Exercise prompt:
Whenever a line in the data holds the string "texttt", pull that line out.

[Items from a data source]
BEGIN
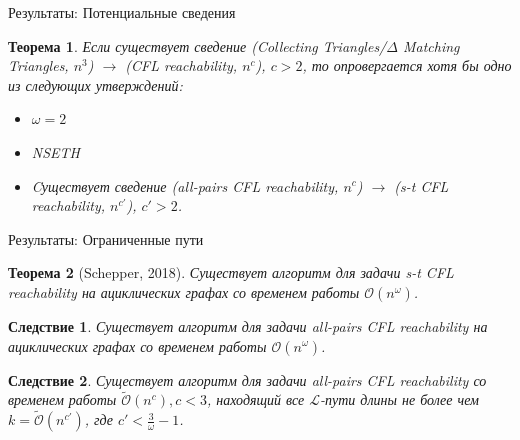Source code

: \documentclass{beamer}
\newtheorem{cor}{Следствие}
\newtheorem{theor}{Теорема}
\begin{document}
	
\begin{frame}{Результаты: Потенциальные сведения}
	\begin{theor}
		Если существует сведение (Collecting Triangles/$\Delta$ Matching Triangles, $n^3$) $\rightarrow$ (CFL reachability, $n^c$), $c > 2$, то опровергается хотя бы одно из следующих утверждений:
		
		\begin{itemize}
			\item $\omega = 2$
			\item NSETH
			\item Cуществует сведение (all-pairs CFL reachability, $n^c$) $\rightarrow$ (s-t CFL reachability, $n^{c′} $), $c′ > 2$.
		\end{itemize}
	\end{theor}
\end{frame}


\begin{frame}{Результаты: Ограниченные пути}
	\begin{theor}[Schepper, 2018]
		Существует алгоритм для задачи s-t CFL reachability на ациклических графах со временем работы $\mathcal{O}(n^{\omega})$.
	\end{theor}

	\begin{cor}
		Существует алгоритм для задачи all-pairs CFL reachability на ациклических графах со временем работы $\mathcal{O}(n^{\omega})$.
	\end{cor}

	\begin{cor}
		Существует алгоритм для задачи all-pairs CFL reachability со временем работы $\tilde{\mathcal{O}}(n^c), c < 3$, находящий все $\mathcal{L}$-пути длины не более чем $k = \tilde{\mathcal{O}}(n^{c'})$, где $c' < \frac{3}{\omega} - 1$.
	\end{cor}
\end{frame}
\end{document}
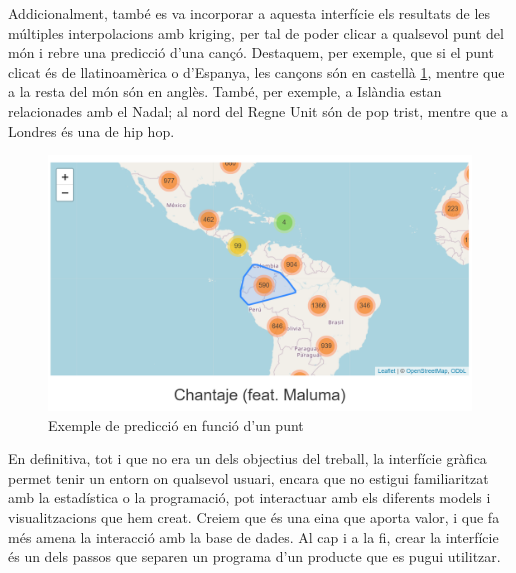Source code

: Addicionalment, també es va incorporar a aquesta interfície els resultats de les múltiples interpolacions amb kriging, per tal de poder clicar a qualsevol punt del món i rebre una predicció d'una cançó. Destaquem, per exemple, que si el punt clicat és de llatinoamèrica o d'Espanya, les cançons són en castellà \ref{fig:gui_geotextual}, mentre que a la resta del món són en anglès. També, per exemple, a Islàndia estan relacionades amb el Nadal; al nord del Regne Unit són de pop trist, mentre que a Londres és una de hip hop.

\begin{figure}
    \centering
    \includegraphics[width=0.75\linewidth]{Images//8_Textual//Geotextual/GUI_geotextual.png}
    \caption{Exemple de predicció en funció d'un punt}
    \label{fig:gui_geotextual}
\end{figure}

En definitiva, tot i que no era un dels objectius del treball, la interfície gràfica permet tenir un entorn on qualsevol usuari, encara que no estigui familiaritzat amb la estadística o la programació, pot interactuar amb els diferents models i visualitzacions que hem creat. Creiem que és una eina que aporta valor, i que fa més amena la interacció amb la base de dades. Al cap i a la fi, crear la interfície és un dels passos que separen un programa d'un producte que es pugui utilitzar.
END
BEGIN
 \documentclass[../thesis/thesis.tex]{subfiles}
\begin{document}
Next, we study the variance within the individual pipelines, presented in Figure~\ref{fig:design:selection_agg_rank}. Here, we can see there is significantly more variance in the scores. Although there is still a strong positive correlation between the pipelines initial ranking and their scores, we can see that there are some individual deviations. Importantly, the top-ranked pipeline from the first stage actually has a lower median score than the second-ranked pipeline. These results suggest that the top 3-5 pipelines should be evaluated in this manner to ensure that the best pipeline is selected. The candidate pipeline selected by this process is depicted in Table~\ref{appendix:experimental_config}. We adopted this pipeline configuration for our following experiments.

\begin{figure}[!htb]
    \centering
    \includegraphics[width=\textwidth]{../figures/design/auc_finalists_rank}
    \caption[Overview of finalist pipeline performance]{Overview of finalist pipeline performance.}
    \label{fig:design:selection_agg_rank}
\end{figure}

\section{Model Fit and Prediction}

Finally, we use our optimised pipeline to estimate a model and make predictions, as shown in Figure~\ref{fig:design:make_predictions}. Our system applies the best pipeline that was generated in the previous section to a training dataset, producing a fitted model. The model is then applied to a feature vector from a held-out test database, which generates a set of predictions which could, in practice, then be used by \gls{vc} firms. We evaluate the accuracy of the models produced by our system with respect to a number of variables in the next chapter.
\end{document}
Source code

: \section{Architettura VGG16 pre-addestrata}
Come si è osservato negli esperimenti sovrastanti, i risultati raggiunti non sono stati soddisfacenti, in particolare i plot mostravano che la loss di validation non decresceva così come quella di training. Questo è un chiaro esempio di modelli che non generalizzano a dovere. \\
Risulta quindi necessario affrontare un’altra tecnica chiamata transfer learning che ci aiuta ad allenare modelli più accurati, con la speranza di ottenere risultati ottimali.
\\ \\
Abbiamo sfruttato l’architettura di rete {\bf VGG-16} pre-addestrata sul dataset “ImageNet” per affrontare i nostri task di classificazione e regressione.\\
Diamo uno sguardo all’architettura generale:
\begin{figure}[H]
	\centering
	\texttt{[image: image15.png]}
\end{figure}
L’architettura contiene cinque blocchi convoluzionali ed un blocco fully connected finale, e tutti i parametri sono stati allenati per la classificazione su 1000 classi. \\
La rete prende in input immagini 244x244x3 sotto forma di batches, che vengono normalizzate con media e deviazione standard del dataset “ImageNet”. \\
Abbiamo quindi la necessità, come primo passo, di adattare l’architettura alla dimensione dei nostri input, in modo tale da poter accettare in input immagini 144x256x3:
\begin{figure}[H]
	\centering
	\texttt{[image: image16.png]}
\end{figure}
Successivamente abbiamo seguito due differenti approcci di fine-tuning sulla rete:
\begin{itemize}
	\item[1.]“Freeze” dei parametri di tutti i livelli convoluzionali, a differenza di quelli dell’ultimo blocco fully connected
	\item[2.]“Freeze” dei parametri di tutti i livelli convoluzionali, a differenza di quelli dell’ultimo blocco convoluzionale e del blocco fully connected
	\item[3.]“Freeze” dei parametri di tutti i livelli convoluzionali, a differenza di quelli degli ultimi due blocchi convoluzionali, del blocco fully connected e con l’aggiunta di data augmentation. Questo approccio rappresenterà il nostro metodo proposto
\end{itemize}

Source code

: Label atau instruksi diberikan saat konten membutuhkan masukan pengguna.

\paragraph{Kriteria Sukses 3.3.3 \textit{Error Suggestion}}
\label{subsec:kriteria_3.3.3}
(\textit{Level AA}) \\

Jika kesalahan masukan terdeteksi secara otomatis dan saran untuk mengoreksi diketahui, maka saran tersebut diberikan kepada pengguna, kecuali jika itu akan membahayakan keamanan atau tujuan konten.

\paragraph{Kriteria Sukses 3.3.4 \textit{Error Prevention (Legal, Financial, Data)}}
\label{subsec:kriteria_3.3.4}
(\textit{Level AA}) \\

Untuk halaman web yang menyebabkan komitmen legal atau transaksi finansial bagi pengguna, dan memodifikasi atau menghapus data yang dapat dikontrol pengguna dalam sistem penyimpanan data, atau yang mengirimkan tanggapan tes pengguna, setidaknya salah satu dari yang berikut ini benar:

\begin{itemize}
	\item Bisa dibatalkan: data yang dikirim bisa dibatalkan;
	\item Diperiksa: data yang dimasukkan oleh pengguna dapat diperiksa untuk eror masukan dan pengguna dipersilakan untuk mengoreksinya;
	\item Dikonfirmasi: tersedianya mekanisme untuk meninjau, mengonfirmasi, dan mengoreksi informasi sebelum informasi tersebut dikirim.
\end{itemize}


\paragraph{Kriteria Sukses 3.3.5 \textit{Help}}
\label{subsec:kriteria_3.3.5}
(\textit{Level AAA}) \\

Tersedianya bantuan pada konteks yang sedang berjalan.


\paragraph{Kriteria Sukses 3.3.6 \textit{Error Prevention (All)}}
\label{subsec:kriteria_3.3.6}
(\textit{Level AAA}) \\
END
BEGIN
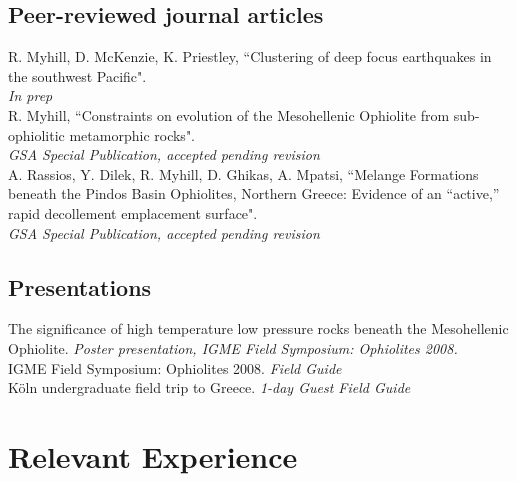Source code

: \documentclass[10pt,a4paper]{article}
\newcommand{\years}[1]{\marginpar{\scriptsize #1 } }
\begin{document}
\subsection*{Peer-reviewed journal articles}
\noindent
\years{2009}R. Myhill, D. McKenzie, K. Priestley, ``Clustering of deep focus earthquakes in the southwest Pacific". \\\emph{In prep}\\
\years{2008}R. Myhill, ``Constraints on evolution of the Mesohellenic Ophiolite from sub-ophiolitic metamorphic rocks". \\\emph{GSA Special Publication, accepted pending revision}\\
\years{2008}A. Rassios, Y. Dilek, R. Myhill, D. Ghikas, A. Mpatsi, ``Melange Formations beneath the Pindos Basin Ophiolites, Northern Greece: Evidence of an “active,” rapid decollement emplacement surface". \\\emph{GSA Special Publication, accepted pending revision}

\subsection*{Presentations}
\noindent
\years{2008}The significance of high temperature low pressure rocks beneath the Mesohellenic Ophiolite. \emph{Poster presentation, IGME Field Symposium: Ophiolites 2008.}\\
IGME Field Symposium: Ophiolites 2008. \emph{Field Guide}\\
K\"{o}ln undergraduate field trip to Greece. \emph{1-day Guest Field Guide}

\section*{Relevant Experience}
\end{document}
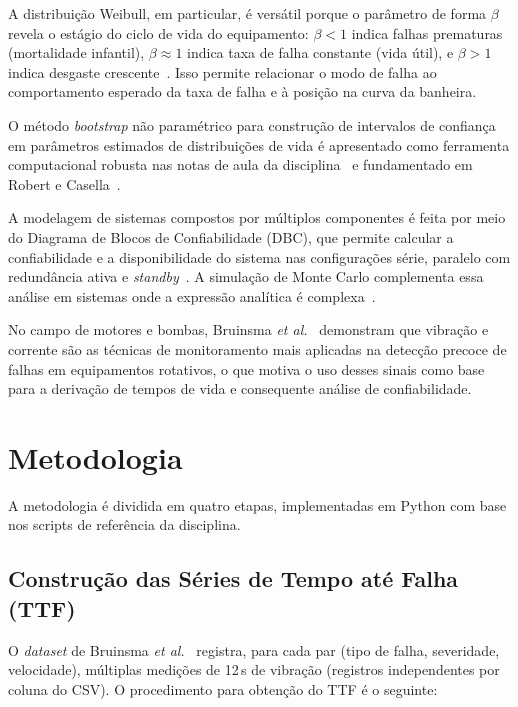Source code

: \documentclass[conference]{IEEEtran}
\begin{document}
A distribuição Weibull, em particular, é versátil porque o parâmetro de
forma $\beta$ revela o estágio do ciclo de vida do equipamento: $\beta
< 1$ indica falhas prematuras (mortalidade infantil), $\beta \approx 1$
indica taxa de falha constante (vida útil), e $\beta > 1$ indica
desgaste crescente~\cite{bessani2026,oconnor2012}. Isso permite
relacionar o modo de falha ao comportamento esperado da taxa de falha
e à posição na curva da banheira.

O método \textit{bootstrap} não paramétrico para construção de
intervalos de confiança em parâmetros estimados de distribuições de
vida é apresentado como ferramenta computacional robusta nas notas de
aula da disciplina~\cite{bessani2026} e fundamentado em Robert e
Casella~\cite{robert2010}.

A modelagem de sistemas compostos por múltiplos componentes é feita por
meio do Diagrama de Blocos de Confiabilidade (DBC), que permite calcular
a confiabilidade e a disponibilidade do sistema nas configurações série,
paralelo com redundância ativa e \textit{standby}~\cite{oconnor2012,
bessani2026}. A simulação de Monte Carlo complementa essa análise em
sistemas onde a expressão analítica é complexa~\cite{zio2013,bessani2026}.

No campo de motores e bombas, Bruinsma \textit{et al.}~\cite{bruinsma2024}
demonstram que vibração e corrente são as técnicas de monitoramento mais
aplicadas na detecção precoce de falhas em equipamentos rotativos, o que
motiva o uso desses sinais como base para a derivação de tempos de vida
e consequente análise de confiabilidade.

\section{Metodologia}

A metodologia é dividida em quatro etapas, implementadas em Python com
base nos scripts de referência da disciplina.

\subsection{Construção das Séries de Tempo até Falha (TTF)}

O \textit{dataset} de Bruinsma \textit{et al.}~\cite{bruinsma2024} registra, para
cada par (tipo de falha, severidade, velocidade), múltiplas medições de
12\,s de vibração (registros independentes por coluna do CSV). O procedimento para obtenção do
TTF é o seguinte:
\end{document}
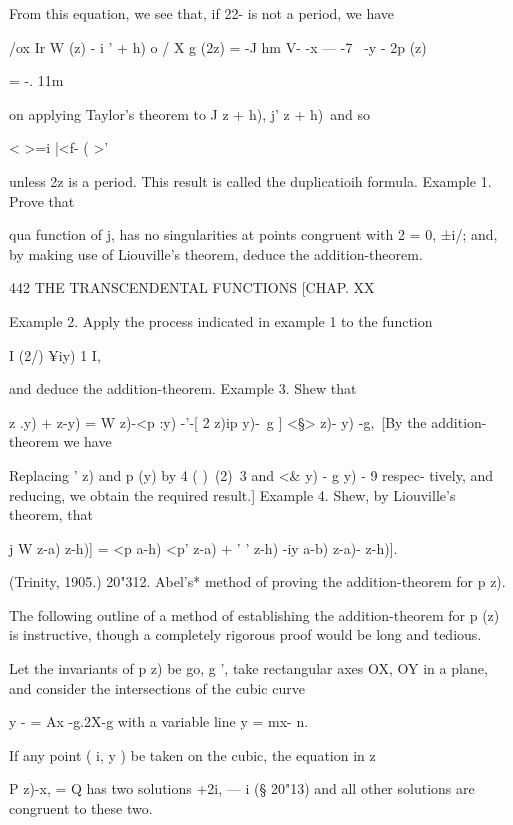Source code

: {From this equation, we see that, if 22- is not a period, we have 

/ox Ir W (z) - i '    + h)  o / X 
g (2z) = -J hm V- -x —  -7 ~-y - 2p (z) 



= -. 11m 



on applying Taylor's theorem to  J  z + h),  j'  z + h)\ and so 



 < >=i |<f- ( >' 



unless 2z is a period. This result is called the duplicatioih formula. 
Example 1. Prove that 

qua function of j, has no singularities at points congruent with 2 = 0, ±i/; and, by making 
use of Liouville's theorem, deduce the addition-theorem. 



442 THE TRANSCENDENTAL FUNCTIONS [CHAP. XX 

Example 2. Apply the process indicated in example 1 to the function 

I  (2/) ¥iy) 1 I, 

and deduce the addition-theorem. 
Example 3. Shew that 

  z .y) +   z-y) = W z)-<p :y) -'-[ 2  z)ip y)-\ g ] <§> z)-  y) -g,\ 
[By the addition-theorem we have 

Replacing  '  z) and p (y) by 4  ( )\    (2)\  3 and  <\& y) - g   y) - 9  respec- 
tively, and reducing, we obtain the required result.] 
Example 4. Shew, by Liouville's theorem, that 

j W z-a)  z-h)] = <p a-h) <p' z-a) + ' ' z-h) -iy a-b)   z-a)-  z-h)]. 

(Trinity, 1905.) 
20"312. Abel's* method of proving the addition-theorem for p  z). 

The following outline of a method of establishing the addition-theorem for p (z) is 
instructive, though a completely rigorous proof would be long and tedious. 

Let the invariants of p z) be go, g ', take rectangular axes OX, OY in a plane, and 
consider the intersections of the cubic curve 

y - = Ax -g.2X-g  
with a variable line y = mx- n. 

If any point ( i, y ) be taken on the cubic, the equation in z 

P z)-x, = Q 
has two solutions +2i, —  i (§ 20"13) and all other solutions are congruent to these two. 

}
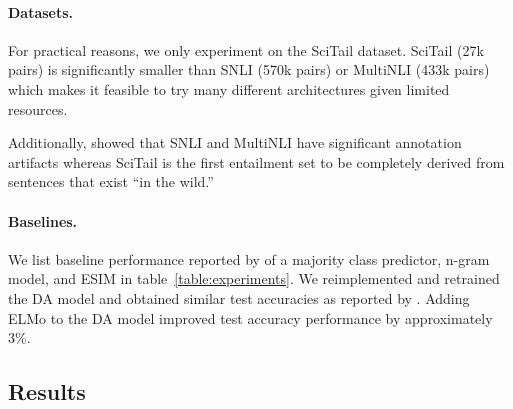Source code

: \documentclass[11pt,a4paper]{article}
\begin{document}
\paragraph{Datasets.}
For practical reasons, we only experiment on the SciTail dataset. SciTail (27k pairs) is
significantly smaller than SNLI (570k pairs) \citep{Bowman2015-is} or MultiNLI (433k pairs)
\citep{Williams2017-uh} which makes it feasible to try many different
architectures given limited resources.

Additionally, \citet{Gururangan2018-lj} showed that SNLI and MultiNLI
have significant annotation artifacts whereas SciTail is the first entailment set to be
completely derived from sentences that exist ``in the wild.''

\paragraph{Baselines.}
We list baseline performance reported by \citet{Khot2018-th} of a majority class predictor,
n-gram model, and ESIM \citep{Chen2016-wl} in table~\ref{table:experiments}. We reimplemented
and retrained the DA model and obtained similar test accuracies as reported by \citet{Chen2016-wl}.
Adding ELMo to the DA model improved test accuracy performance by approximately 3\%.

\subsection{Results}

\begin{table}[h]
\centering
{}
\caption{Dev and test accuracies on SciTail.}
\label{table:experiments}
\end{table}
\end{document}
END
Response area:
	\texttt{[image: image15.png]}
	\texttt{[image: image16.png]}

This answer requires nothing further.